Il testo aveva come titolo: “Misure urgenti per la disciplina della propaganda elettorale con riferimento al sistema delle telecomunicazioni di massa.” L’allora On. Mattarella presentò il testo il 18 ottobre 1991, ma poiché quel governo cadde dopo poco tempo non venne neanche discusso. Tuttavia, il 15 aprile 1992, l’ex deputato democristiano fu rieletto e depositò un testo identico.

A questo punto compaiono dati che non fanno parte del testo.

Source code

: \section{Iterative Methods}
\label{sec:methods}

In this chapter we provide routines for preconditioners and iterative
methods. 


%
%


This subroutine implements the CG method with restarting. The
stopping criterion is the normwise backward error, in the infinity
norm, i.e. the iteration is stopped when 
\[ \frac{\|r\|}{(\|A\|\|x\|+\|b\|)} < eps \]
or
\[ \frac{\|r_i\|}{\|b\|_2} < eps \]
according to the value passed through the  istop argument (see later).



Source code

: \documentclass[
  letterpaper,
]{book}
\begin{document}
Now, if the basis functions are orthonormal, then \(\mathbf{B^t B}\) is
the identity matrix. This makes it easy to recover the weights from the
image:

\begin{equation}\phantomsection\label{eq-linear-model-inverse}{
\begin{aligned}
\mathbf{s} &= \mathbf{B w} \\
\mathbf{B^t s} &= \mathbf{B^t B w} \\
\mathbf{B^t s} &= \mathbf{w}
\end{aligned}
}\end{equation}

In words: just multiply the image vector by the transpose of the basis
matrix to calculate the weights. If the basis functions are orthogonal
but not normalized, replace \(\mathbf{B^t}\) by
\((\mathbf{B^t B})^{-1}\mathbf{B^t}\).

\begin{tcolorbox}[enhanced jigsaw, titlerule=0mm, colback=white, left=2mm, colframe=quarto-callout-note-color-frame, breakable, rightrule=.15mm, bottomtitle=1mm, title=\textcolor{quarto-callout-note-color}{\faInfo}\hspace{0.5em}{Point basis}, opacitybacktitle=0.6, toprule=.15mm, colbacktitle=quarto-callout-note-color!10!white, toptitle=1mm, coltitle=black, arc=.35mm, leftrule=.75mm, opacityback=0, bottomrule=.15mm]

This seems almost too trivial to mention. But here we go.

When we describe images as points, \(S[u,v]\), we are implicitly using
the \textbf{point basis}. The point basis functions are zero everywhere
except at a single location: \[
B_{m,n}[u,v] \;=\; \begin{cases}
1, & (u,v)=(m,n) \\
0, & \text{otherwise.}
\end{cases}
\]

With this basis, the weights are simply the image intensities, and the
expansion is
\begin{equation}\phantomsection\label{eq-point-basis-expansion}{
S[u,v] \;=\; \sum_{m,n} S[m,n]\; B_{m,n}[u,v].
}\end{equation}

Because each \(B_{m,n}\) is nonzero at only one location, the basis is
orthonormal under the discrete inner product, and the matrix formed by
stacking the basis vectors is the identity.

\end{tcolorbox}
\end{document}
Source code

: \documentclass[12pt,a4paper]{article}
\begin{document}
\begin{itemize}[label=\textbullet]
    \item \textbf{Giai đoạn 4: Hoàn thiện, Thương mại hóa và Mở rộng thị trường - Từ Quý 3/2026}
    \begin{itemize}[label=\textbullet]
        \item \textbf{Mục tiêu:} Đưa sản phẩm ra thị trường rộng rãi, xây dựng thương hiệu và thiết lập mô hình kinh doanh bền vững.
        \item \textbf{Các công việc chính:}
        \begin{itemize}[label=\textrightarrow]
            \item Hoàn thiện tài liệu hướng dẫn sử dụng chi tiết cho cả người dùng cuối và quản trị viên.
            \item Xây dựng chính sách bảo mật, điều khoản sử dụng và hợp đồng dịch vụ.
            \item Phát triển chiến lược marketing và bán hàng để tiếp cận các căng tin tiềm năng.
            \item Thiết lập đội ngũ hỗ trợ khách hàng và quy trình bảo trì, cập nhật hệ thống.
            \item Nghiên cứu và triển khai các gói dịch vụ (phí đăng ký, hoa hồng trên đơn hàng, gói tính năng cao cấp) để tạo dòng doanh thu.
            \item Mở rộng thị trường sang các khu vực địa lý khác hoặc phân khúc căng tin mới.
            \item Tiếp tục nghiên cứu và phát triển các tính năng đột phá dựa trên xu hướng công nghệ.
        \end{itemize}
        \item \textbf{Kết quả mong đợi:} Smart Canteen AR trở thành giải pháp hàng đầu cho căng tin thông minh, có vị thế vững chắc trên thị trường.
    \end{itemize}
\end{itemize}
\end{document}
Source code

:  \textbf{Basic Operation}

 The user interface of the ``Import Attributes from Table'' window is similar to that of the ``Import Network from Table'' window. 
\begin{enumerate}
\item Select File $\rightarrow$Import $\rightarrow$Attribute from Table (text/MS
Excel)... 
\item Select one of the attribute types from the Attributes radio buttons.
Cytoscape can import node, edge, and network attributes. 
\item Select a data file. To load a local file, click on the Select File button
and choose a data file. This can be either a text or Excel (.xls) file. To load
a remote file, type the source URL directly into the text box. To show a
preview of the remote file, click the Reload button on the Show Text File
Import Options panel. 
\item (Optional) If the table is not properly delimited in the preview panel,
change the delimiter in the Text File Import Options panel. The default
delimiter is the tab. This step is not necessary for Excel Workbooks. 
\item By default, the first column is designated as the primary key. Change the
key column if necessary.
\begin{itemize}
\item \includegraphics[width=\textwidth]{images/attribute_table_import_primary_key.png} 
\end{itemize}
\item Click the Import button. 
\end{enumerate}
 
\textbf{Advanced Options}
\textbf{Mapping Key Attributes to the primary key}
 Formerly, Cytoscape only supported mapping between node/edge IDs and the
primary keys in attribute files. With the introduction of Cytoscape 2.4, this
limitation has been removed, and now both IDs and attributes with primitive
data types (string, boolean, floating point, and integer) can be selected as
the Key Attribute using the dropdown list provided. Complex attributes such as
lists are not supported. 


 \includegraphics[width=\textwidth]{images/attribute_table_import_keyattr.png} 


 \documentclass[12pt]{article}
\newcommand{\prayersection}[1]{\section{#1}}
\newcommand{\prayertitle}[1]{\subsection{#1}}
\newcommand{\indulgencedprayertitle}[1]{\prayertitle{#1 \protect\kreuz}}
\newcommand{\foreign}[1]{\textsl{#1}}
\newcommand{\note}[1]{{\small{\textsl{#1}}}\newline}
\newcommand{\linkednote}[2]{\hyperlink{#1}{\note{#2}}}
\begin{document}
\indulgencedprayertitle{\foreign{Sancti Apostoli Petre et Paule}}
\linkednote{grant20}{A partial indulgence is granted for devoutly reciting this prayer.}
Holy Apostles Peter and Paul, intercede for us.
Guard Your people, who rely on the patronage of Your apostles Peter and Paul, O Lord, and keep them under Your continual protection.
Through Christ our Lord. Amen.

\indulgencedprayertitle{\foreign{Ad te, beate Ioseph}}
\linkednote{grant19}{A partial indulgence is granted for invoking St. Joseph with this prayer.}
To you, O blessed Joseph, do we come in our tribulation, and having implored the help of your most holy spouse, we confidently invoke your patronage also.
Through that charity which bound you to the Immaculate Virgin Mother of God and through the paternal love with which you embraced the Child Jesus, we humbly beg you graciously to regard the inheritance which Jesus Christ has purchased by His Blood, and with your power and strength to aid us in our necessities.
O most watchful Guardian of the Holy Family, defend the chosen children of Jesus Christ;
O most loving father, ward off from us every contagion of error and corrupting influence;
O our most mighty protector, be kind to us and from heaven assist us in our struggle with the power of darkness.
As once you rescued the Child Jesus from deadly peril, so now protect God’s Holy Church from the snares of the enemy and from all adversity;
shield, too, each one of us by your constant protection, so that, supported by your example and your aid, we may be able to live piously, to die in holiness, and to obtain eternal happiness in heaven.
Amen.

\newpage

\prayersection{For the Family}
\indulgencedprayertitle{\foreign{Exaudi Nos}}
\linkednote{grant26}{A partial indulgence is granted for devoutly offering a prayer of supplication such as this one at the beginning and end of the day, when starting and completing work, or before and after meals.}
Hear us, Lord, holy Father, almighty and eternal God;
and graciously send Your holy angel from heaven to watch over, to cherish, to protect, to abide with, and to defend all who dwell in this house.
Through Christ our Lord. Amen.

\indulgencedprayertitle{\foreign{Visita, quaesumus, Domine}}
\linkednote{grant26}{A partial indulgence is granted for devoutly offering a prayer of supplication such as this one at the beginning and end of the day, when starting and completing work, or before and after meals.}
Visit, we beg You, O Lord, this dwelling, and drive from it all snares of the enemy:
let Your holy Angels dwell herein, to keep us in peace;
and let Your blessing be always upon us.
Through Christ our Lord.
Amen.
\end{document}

Secondo l’attuale Capo dello Stato, con la propaganda elettorale televisiva venivano meno i valori che sono alla base di una democrazia. Egli affermava: “Il problema è il modo stesso di formazione del consenso, se a seguito di un libero di battito e confronto di idee e valori oppure in funzione del potere di acquisto di chi, avendo più disponibilità finanziarie, riesca ad usufruire maggiormente delle opportunità offerte dal sistema delle comunicazioni, traducendo così una maggiore disponibilità di denaro in una maggiore disponibilità di voti”. Per Mattarella, dunque, possedere una televisione e usare quest’ultima come strumento di propaganda avrebbe favorito le disuguaglianze tra i cittadini e avrebbe rischiato di “alterare la competizione e la genuinità del consenso elettorale”.
Tra gli articoli presenti nella proposta di legge di Sergio Mattarella va messo in evidenza: il divieto di fare propaganda a trenta giorni dal voto; la reclusione fino a un anno e una multa da 500mila lire a 10 milioni per chi avrebbe violato le disposizioni; la soppressione dell’efficacia della concessione per il titolare della televisione. Il testo fu firmato anche da Pierferdinando Casini (che poi remò nelle acque di Berlusconi), ma, alla fine, non giunse mai a votazione. Nel 1995 Mattarella lo ripropose escludendo le sanzioni di tipo penale, ma non passò ugualmente.